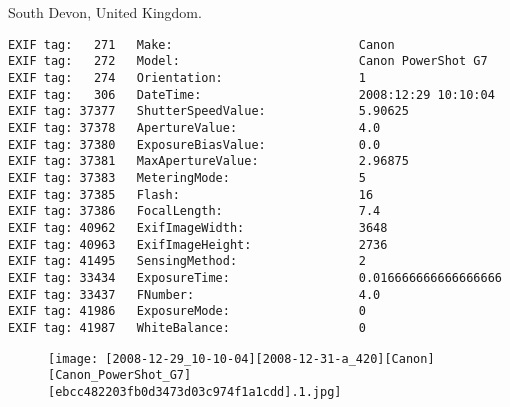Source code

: \section{\protect{}}
\noindent South Devon, United Kingdom.
\noindent
\begin{lstlisting}
EXIF tag:   271   Make:                          Canon
EXIF tag:   272   Model:                         Canon PowerShot G7
EXIF tag:   274   Orientation:                   1
EXIF tag:   306   DateTime:                      2008:12:29 10:10:04
EXIF tag: 37377   ShutterSpeedValue:             5.90625
EXIF tag: 37378   ApertureValue:                 4.0
EXIF tag: 37380   ExposureBiasValue:             0.0
EXIF tag: 37381   MaxApertureValue:              2.96875
EXIF tag: 37383   MeteringMode:                  5
EXIF tag: 37385   Flash:                         16
EXIF tag: 37386   FocalLength:                   7.4
EXIF tag: 40962   ExifImageWidth:                3648
EXIF tag: 40963   ExifImageHeight:               2736
EXIF tag: 41495   SensingMethod:                 2
EXIF tag: 33434   ExposureTime:                  0.016666666666666666
EXIF tag: 33437   FNumber:                       4.0
EXIF tag: 41986   ExposureMode:                  0
EXIF tag: 41987   WhiteBalance:                  0

\end{lstlisting}
\clearpage
\begin{figure}
\raggedleft
\texttt{[image: [2008-12-29\_10-10-04][2008-12-31-a\_420][Canon][Canon\_PowerShot\_G7][ebcc482203fb0d3473d03c974f1a1cdd].1.jpg]}
\end{figure}


\clearpage
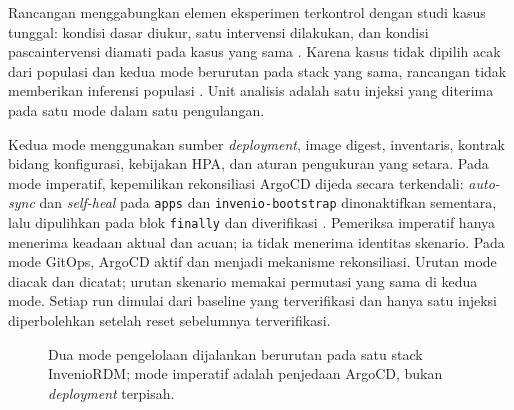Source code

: Rancangan menggabungkan elemen eksperimen terkontrol dengan studi kasus tunggal: kondisi dasar diukur, satu intervensi dilakukan, dan kondisi pascaintervensi diamati pada kasus yang sama \citep{wohlin2012experimentation,runeson2009case}. Karena kasus tidak dipilih acak dari populasi dan kedua mode berurutan pada stack yang sama, rancangan tidak memberikan inferensi populasi \citep{cook1979quasi}. Unit analisis adalah satu injeksi yang diterima pada satu mode dalam satu pengulangan.

Kedua mode menggunakan sumber \textit{deployment}, image digest, inventaris, kontrak bidang konfigurasi, kebijakan HPA, dan aturan pengukuran yang setara. Pada mode imperatif, kepemilikan rekonsiliasi ArgoCD dijeda secara terkendali: \textit{auto-sync} dan \textit{self-heal} pada \texttt{apps} dan \texttt{invenio-bootstrap} dinonaktifkan sementara, lalu dipulihkan pada blok \texttt{finally} dan diverifikasi \citep{argocd2025sync}. Pemeriksa imperatif hanya menerima keadaan aktual dan acuan; ia tidak menerima identitas skenario. Pada mode GitOps, ArgoCD aktif dan menjadi mekanisme rekonsiliasi. Urutan mode diacak dan dicatat; urutan skenario memakai permutasi yang sama di kedua mode. Setiap run dimulai dari baseline yang terverifikasi dan hanya satu injeksi diperbolehkan setelah reset sebelumnya terverifikasi.

\begin{figure}[H]
  \centering
  \caption{Dua mode pengelolaan dijalankan berurutan pada satu stack InvenioRDM; mode imperatif adalah penjedaan ArgoCD, bukan \textit{deployment} terpisah.}
  \label{fig:arsitektur-eksperimen}
\end{figure}

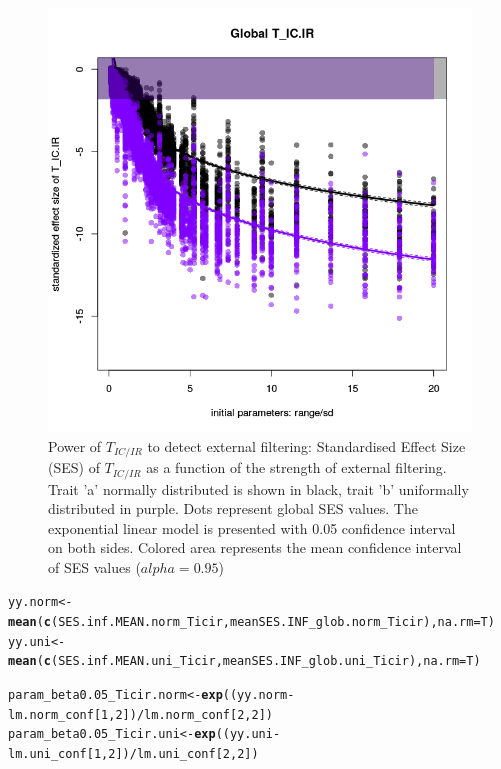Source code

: \documentclass[12pt]{article}\usepackage[]{graphicx}\usepackage[]{color}
\makeatletter
\def\maxwidth{ %
  \ifdim\Gin@nat@width>\linewidth
    \linewidth
  \else
    \Gin@nat@width
  \fi
}
\newcommand{\hlnum}[1]{\textcolor[rgb]{0.686,0.059,0.569}{#1}}%
\newcommand{\hlopt}[1]{\textcolor[rgb]{0,0,0}{#1}}%
\newcommand{\hlstd}[1]{\textcolor[rgb]{0.345,0.345,0.345}{#1}}%
\newcommand{\hlkwb}[1]{\textcolor[rgb]{0.69,0.353,0.396}{#1}}%
\newcommand{\hlkwc}[1]{\textcolor[rgb]{0.333,0.667,0.333}{#1}}%
\newcommand{\hlkwd}[1]{\textcolor[rgb]{0.737,0.353,0.396}{\textbf{#1}}}%
\newenvironment{kframe}{%
 \def\at@end@of@kframe{}%
 \ifinner\ifhmode%
  \def\at@end@of@kframe{\end{minipage}}%
  \begin{minipage}{\columnwidth}%
 \fi\fi%
 \def\FrameCommand##1{\hskip\@totalleftmargin \hskip-\fboxsep
 \colorbox{shadecolor}{##1}\hskip-\fboxsep
     \hskip-\linewidth \hskip-\@totalleftmargin \hskip\columnwidth}%
 \MakeFramed {\advance\hsize-\width
   \@totalleftmargin\z@ \linewidth\hsize
   \@setminipage}}%
 {\par\unskip\endMakeFramed%
 \at@end@of@kframe}
\newenvironment{knitrout}{}{} %
\makeatother
\begin{document}
\begin{knitrout}
\begin{figure}
{\centering \includegraphics[width=\maxwidth]{figure/Ex_conc_plot1-1} 

}

\caption[Power of $T_{IC/IR}$ to detect external filtering]{Power of $T_{IC/IR}$ to detect external filtering: Standardised Effect Size (SES) of $T_{IC/IR}$ as a function of the strength of external filtering. Trait 'a' normally distributed is shown in black, trait 'b' uniformally distributed in purple. Dots represent global SES values. The exponential linear model is presented with 0.05 confidence interval on both sides. Colored area represents the mean confidence interval of SES values ($alpha = 0.95$)}\label{fig:Ex_conc_plot1}
\end{figure}


\end{knitrout}

\begin{knitrout}\small
{}\color{fgcolor}\begin{kframe}
\begin{alltt}
\hlstd{yy.norm} \hlkwb{<-} \hlkwd{mean}\hlstd{(}\hlkwd{c}\hlstd{(SES.inf.MEAN.norm_Ticir, meanSES.INF_glob.norm_Ticir),} \hlkwc{na.rm} \hlstd{= T)}
\hlstd{yy.uni} \hlkwb{<-} \hlkwd{mean}\hlstd{(}\hlkwd{c}\hlstd{(SES.inf.MEAN.uni_Ticir, meanSES.INF_glob.uni_Ticir),} \hlkwc{na.rm} \hlstd{= T)}

\hlstd{param_beta0.05_Ticir.norm} \hlkwb{<-} \hlkwd{exp}\hlstd{((yy.norm} \hlopt{-} \hlstd{lm.norm_conf[}\hlnum{1}\hlstd{,} \hlnum{2}\hlstd{])} \hlopt{/} \hlstd{lm.norm_conf[}\hlnum{2}\hlstd{,} \hlnum{2}\hlstd{])}
\hlstd{param_beta0.05_Ticir.uni} \hlkwb{<-} \hlkwd{exp}\hlstd{((yy.uni} \hlopt{-} \hlstd{lm.uni_conf[}\hlnum{1}\hlstd{,} \hlnum{2}\hlstd{])} \hlopt{/} \hlstd{lm.uni_conf[}\hlnum{2}\hlstd{,} \hlnum{2}\hlstd{])}
\end{alltt}
\end{kframe}
\end{knitrout}
\end{document}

EXERCISE AIM:
Pick each line holding the word "meanSES" out of the data and copy it.

PROBLEM SOLUTION:
\hlstd{yy.norm} \hlkwb{<-} \hlkwd{mean}\hlstd{(}\hlkwd{c}\hlstd{(SES.inf.MEAN.norm_Ticir, meanSES.INF_glob.norm_Ticir),} \hlkwc{na.rm} \hlstd{= T)}
\hlstd{yy.uni} \hlkwb{<-} \hlkwd{mean}\hlstd{(}\hlkwd{c}\hlstd{(SES.inf.MEAN.uni_Ticir, meanSES.INF_glob.uni_Ticir),} \hlkwc{na.rm} \hlstd{= T)}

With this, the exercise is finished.